# Prompt
Using the records below, filter for lines that contain the string "strategy" and copy them out.

# Listed entries

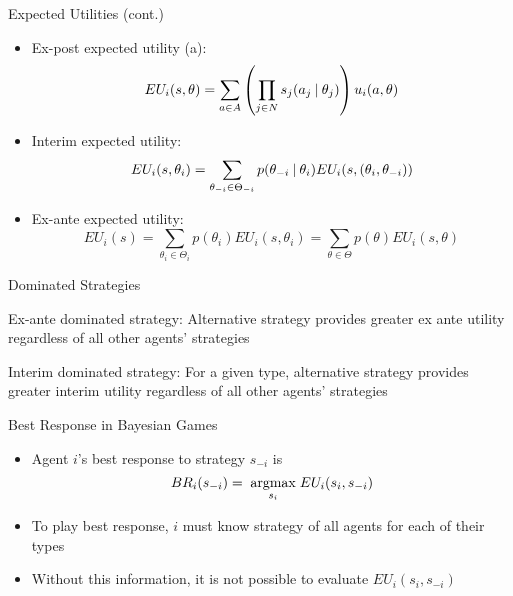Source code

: \documentclass[11pt,aspectratio=169]{beamer}
\begin{document}
  \begin{frame}{Expected Utilities (cont.)}
   \begin{itemize}[<+->]
    \item \alert{Ex-post} expected utility (a):
    $$EU_i(s,\theta) = \sum_{a\in A}\left(\prod_{j\in N}s_j(a_j \:\vert\: \theta_j)\right) u_i(a,\theta)$$
    \item \alert{Interim} expected utility:
    $$EU_i(s,\theta_i) = \sum_{\theta_{-i}\in \Theta_{-i}} p(\theta_{-i} \:\vert\: \theta_i) EU_i(s, (\theta_i,\theta_{-i}))$$
    \item \alert{Ex-ante} expected utility:
    $$EU_i(s)=\sum_{\theta_i \in \Theta_i} p(\theta_i) EU_i(s,\theta_i) = \sum_{\theta \in \Theta} p(\theta) EU_i(s, \theta)$$
   \end{itemize}
  \end{frame}
  
  
  \begin{frame}{Dominated Strategies}
   \begin{itemizes}[1.5em]
    \item \alert{Ex-ante dominated strategy}: Alternative strategy provides greater ex ante utility regardless of all other agents' strategies
    \item \alert{Interim dominated strategy}: For a given type, alternative strategy provides greater interim utility regardless of all other agents' strategies
   \end{itemizes}
  \end{frame}


  \begin{frame}{Best Response in Bayesian Games}
   \begin{itemize}
   \setlength{\itemsep}{1.2em}
    \item Agent $i$'s \alert{best response} to strategy $s_{-i}$ is
    $$BR_i(s_{-i}) = \; \underset{s_i}{\operatorname*{argmax}} \; EU_i(s_i,s_{-i})$$
    \item To play best response, $i$ must know strategy of \alert{all agents} for \alert{each of their types}
    \item Without this information, it is not possible to evaluate $EU_i(s_i, s_{-i})$
   \end{itemize}
  \end{frame}
  
\end{document}

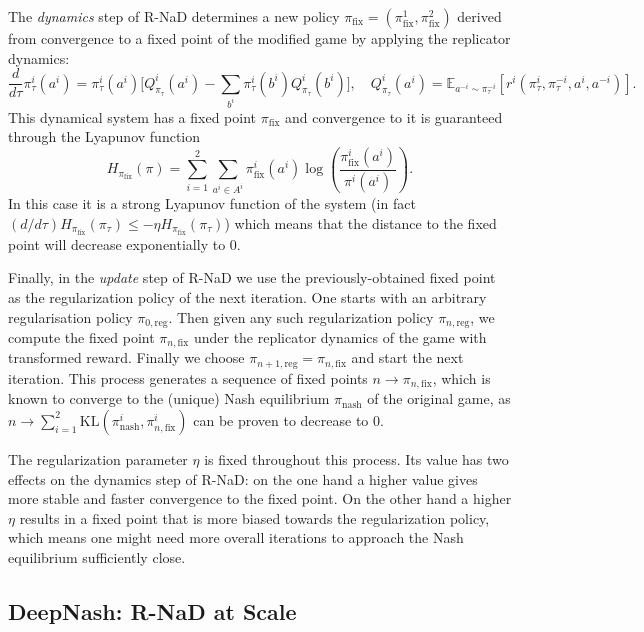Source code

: The \textit{dynamics} step of R-NaD determines a new policy $\pi_{\textrm{fix}} = (\pi^1_{\textrm{fix}}, \pi^2_{\textrm{fix}})$ derived from convergence to a fixed point of the modified game by applying the replicator dynamics:
$$\frac{d}{d\tau}\pi^i_\tau(a^i) = \pi^i_\tau(a^i)\Big[Q^i_{\pi_\tau}(a^i)-\sum_{b^i}\pi^i_\tau(b^i)Q^i_{\pi_\tau}(b^i)\Big],\quad Q^i_{\pi_\tau}(a^i) = \mathbb{E}_{a^{-i}\sim \pi^{-i}_\tau}\!\left[r^i(\pi^i_\tau, \pi^{-i}_\tau,a^i, a^{-i})\right].$$
This dynamical system has a fixed point $\pi_{\textrm{fix}}$ and convergence to it is guaranteed through the Lyapunov function
$$H_{\pi_{\textrm{fix}}}(\pi) = \sum_{i=1}^{2} \sum_{a^i \in A^i} \pi^i_{\textrm{fix}}(a^i)\log\!\left(\frac{\pi^i_{\textrm{fix}}(a^i)}{\pi^i(a^i)}\right).$$
In this case it is a strong Lyapunov function of the system (in fact $(d/d\tau)H_{\pi_{\textrm{fix}}}(\pi_\tau)\leq -\eta H_{\pi_{\textrm{fix}}}(\pi_\tau)$) which means that the distance to the fixed point will decrease exponentially to $0$.

Finally, in the \textit{update} step of R-NaD we use the previously-obtained fixed point as the regularization policy of the next iteration. One starts with an arbitrary regularisation policy $\pi_{0,\textrm{reg}}$. Then given any such regularization policy $\pi_{n,\textrm{reg}}$, we compute the fixed point $\pi_{n,\textrm{fix}}$ under the replicator dynamics of the game with transformed reward. Finally we choose $\pi_{n+1,\textrm{reg}} = \pi_{n,\textrm{fix}}$ and start the next iteration. This process generates a sequence of fixed points $n \rightarrow \pi_{n,\textrm{fix}}$, which is known to converge to the (unique) Nash equilibrium $\pi_{\textrm{nash}}$ of the original game, as $n \rightarrow \sum_{i=1}^2 \textrm{KL}(\pi^i_{\textrm{nash}},\pi^i_{n,\textrm{fix}})$ can be proven to decrease to $0$.

The regularization parameter $\eta$ is fixed throughout this process. Its value has two effects on the dynamics step of R-NaD: on the one hand a higher value gives more stable and faster convergence to the fixed point. On the other hand a higher $\eta$ results in a fixed point that is more biased towards the regularization policy, which means one might need more overall iterations to approach the Nash equilibrium sufficiently close.

\subsection{DeepNash: R-NaD at Scale}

# Response for this exercise
    \item \alert{Ex-ante dominated strategy}: Alternative strategy provides greater ex ante utility regardless of all other agents' strategies
    \item \alert{Interim dominated strategy}: For a given type, alternative strategy provides greater interim utility regardless of all other agents' strategies
    \item Agent $i$'s \alert{best response} to strategy $s_{-i}$ is
    \item To play best response, $i$ must know strategy of \alert{all agents} for \alert{each of their types}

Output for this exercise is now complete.